今回、祭用であること、枚数が少ないこと、これらの条件で「注染」で染めて本仕立てで作ります。
まず「注染」用のデザインを起こしていきます。
これを叩き台として、デザインを変更していきます。
「家紋ではなく、文字にしたいのですが。」
「楽 の文字を入れたいのですが。」
「2色(紺とエンジ)にしたいのですが。」
お客様との打ち合わせで、デザインを少しずつ変更していきます。
やはり言葉だけではわからないことが多いですから、一つ一つ絵にして確認していきます。
「城之下の文字が一つ逆になっているのはどうしてですか?」
注染は生地を蛇腹状に折りたたんで一気に染めますので、折り目ごとにデザインが鏡に写したように逆になってしまいます。そこであらかじめ逆になっても良いように逆のデザインを入れておきます。

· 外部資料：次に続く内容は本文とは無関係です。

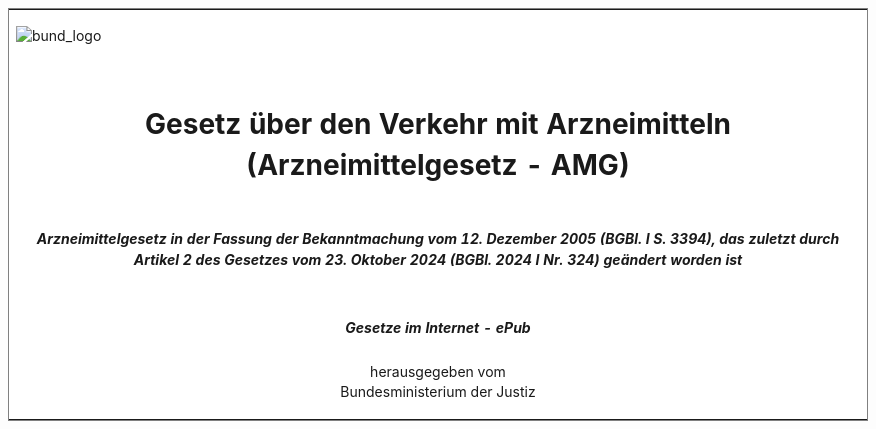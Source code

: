 <span id="DECKBLATT.html"></span>

<table border="0" frame="border" width="100%">

<tr valign="top">

<td align="left">

![bund\_logo](BfJ_2021_Web_de_de.gif)

</td>

<td align="right">

 

</td>

</tr>

<tr align="center" valign="middle">

<td colspan="2">

# Gesetz über den Verkehr mit Arzneimitteln (Arzneimittelgesetz - AMG)

</td>

</tr>

<tr align="center" valign="middle">

<td colspan="2">

##### Arzneimittelgesetz in der Fassung der Bekanntmachung vom 12. Dezember 2005 (BGBl. I S. 3394), das zuletzt durch Artikel 2 des Gesetzes vom 23. Oktober 2024 (BGBl. 2024 I Nr. 324) geändert worden ist

</td>

</tr>

<tr align="center" valign="middle">

<td colspan="2">

  
  

##### Gesetze im Internet - ePub  
  
herausgegeben vom  
Bundesministerium der Justiz

</td>

</tr>

<tr align="center" valign="bottom">
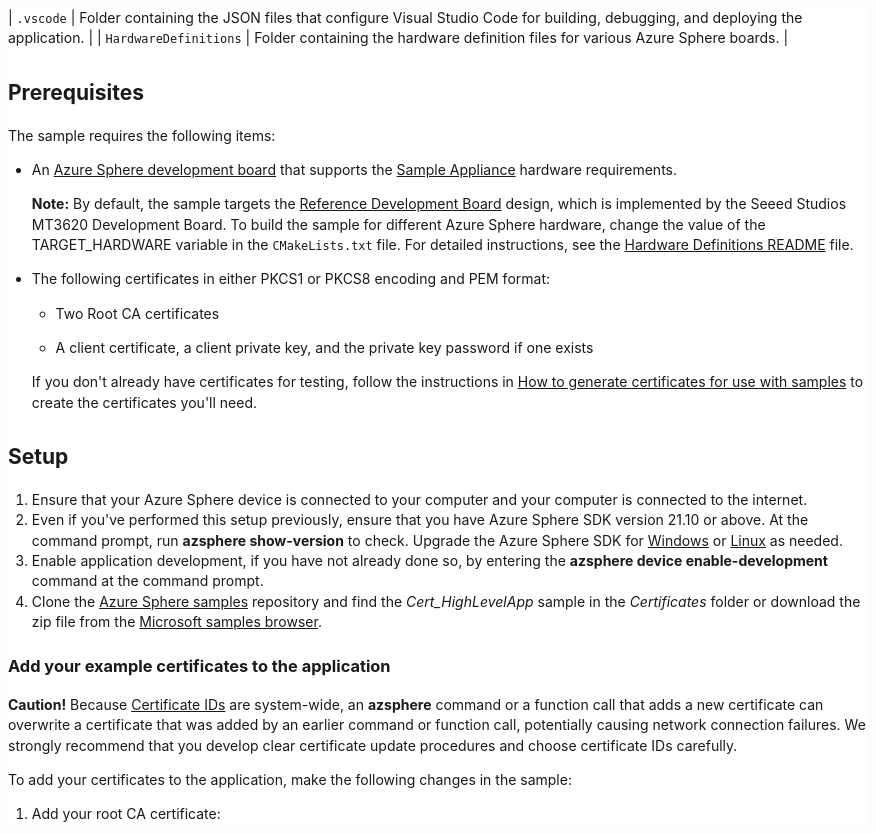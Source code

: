 | `.vscode`             | Folder containing the JSON files that configure Visual Studio Code for building, debugging, and deploying the application. |
| `HardwareDefinitions` | Folder containing the hardware definition files for various Azure Sphere boards. |

## Prerequisites

The sample requires the following items:

- An [Azure Sphere development board](https://aka.ms/azurespheredevkits) that supports the [Sample Appliance](../../../HardwareDefinitions) hardware requirements.

   **Note:** By default, the sample targets the [Reference Development Board](https://docs.microsoft.com/azure-sphere/hardware/mt3620-reference-board-design) design, which is implemented by the Seeed Studios MT3620 Development Board. To build the sample for different Azure Sphere hardware, change the value of the TARGET_HARDWARE variable in the `CMakeLists.txt` file. For detailed instructions, see the [Hardware Definitions README](../../../HardwareDefinitions/README.md) file.

- The following certificates in either PKCS1 or PKCS8 encoding and PEM format:

   - Two Root CA certificates

   - A client certificate, a client private key, and the private key password if one exists 

   If you don't already have certificates for testing, follow the instructions in [How to generate certificates for use with samples](get-certificates.md) to create the certificates you'll need.

## Setup

1. Ensure that your Azure Sphere device is connected to your computer and your computer is connected to the internet.
1. Even if you've performed this setup previously, ensure that you have Azure Sphere SDK version 21.10 or above. At the command prompt, run **azsphere show-version** to check. Upgrade the Azure Sphere SDK for [Windows](https://docs.microsoft.com/azure-sphere/install/install-sdk) or [Linux](https://docs.microsoft.com/azure-sphere/install/install-sdk-linux) as needed.
1. Enable application development, if you have not already done so, by entering the **azsphere device enable-development** command at the command prompt.
1. Clone the [Azure Sphere samples](https://github.com/Azure/azure-sphere-samples) repository and find the *Cert_HighLevelApp* sample in the *Certificates* folder or download the zip file from the [Microsoft samples browser](https://docs.microsoft.com/samples/azure/azure-sphere-samples/certificates/).

### Add your example certificates to the application

   **Caution!** Because [Certificate IDs](https://docs.microsoft.com/azure-sphere/app-development/certstore#certificate-ids) are system-wide, an **azsphere** command or a function call that adds a new certificate can overwrite a certificate that was added by an earlier 
   command or function call, potentially causing network connection failures. We strongly recommend that you develop clear certificate update procedures and choose 
   certificate IDs carefully.

To add your certificates to the application, make the following changes in the sample:

1. Add your root CA certificate:
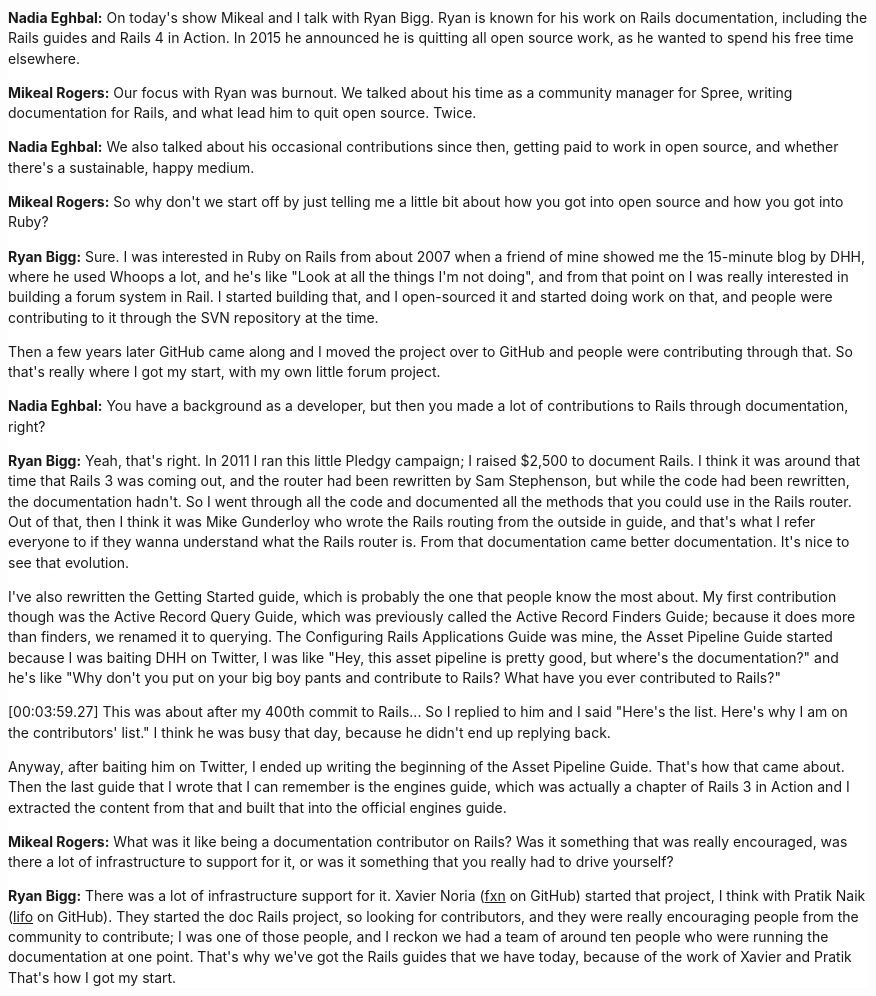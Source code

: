 **Nadia Eghbal:** On today's show Mikeal and I talk with Ryan Bigg. Ryan is known for his work on Rails documentation, including the Rails guides and Rails 4 in Action. In 2015 he announced he is quitting all open source work, as he wanted to spend his free time elsewhere.

**Mikeal Rogers:** Our focus with Ryan was burnout. We talked about his time as a community manager for Spree, writing documentation for Rails, and what lead him to quit open source. Twice.

**Nadia Eghbal:** We also talked about his occasional contributions since then, getting paid to work in open source, and whether there's a sustainable, happy medium.

**Mikeal Rogers:** So why don't we start off by just telling me a little bit about how you got into open source and how you got into Ruby?

**Ryan Bigg:** Sure. I was interested in Ruby on Rails from about 2007 when a friend of mine showed me the 15-minute blog by DHH, where he used Whoops a lot, and he's like "Look at all the things I'm not doing", and from that point on I was really interested in building a forum system in Rail. I started building that, and I open-sourced it and started doing work on that, and people were contributing to it through the SVN repository at the time.

Then a few years later GitHub came along and I moved the project over to GitHub and people were contributing through that. So that's really where I got my start, with my own little forum project.

**Nadia Eghbal:** You have a background as a developer, but then you made a lot of contributions to Rails through documentation, right?

**Ryan Bigg:** Yeah, that's right. In 2011 I ran this little Pledgy campaign; I raised $2,500 to document Rails. I think it was around that time that Rails 3 was coming out, and the router had been rewritten by Sam Stephenson, but while the code had been rewritten, the documentation hadn't. So I went through all the code and documented all the methods that you could use in the Rails router. Out of that, then I think it was Mike Gunderloy who wrote the Rails routing from the outside in guide, and that's what I refer everyone to if they wanna understand what the Rails router is. From that documentation came better documentation. It's nice to see that evolution.

I've also rewritten the Getting Started guide, which is probably the one that people know the most about. My first contribution though was the Active Record Query Guide, which was previously called the Active Record Finders Guide; because it does more than finders, we renamed it to querying. The Configuring Rails Applications Guide was mine, the Asset Pipeline Guide started because I was baiting DHH on Twitter, I was like "Hey, this asset pipeline is pretty good, but where's the documentation?" and he's like "Why don't you put on your big boy pants and contribute to Rails? What have you ever contributed to Rails?"

\[00:03:59.27\] This was about after my 400th commit to Rails... So I replied to him and I said "Here's the list. Here's why I am on the contributors' list." I think he was busy that day, because he didn't end up replying back.

Anyway, after baiting him on Twitter, I ended up writing the beginning of the Asset Pipeline Guide. That's how that came about. Then the last guide that I wrote that I can remember is the engines guide, which was actually a chapter of Rails 3 in Action and I extracted the content from that and built that into the official engines guide.

**Mikeal Rogers:** What was it like being a documentation contributor on Rails? Was it something that was really encouraged, was there a lot of infrastructure to support for it, or was it something that you really had to drive yourself?

**Ryan Bigg:** There was a lot of infrastructure support for it. Xavier Noria ([fxn](https://github.com/fxn) on GitHub) started that project, I think with Pratik Naik ([lifo](https://github.com/lifo) on GitHub). They started the doc Rails project, so looking for contributors, and they were really encouraging people from the community to contribute; I was one of those people, and I reckon we had a team of around ten people who were running the documentation at one point. That's why we've got the Rails guides that we have today, because of the work of Xavier and Pratik That's how I got my start.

型のデザインの横に、生地を伸ばしたときの図を付けておきましたので確認ください。
デザインを繰り返すことでだんだんとイメージが固まってきます。
何枚目かのデザインで、ようやく納得する物が出来上がってきました。
ここまで決まれば後は簡単です。
このデザインを基に、プロのデザイナーにパーツを清書していただき、本番用のデザインを上げてもらいました。
お客様にも確認していただき、半金のお支払→本制作に入ります。
まず染用の型を作ります。
染め型は、伊勢型紙です。伊勢に発注をして作ってもらいます。
型ができたら、注染にて染めを行い、生地が仕上がったら縫製に入ります。
事前に着られる方の身長を聞いており、定番サイズで着られる方と別注サイズの方を聞き、それぞれ作り分けをいたします。
定番サイズは、浴衣カタログに記載された身丈を基準に考えて提案させていただきました。
お話をいただいてから、完成まで約半年かけた浴衣です。
でも時間が合った分、色々とお話しながら、一番良い形で作ることができました。
町内会の中でも一番の若手の大学生さんが代表して話をしてくださいましたのは、今後町内会を支えていくわけですので、こちらの町内会も末永く安泰かと思われます。
後ほど、実際のお祭りのときの写真を送ってくださいました。
この様に皆さんが喜んでくださり、本当にありがたく感じております。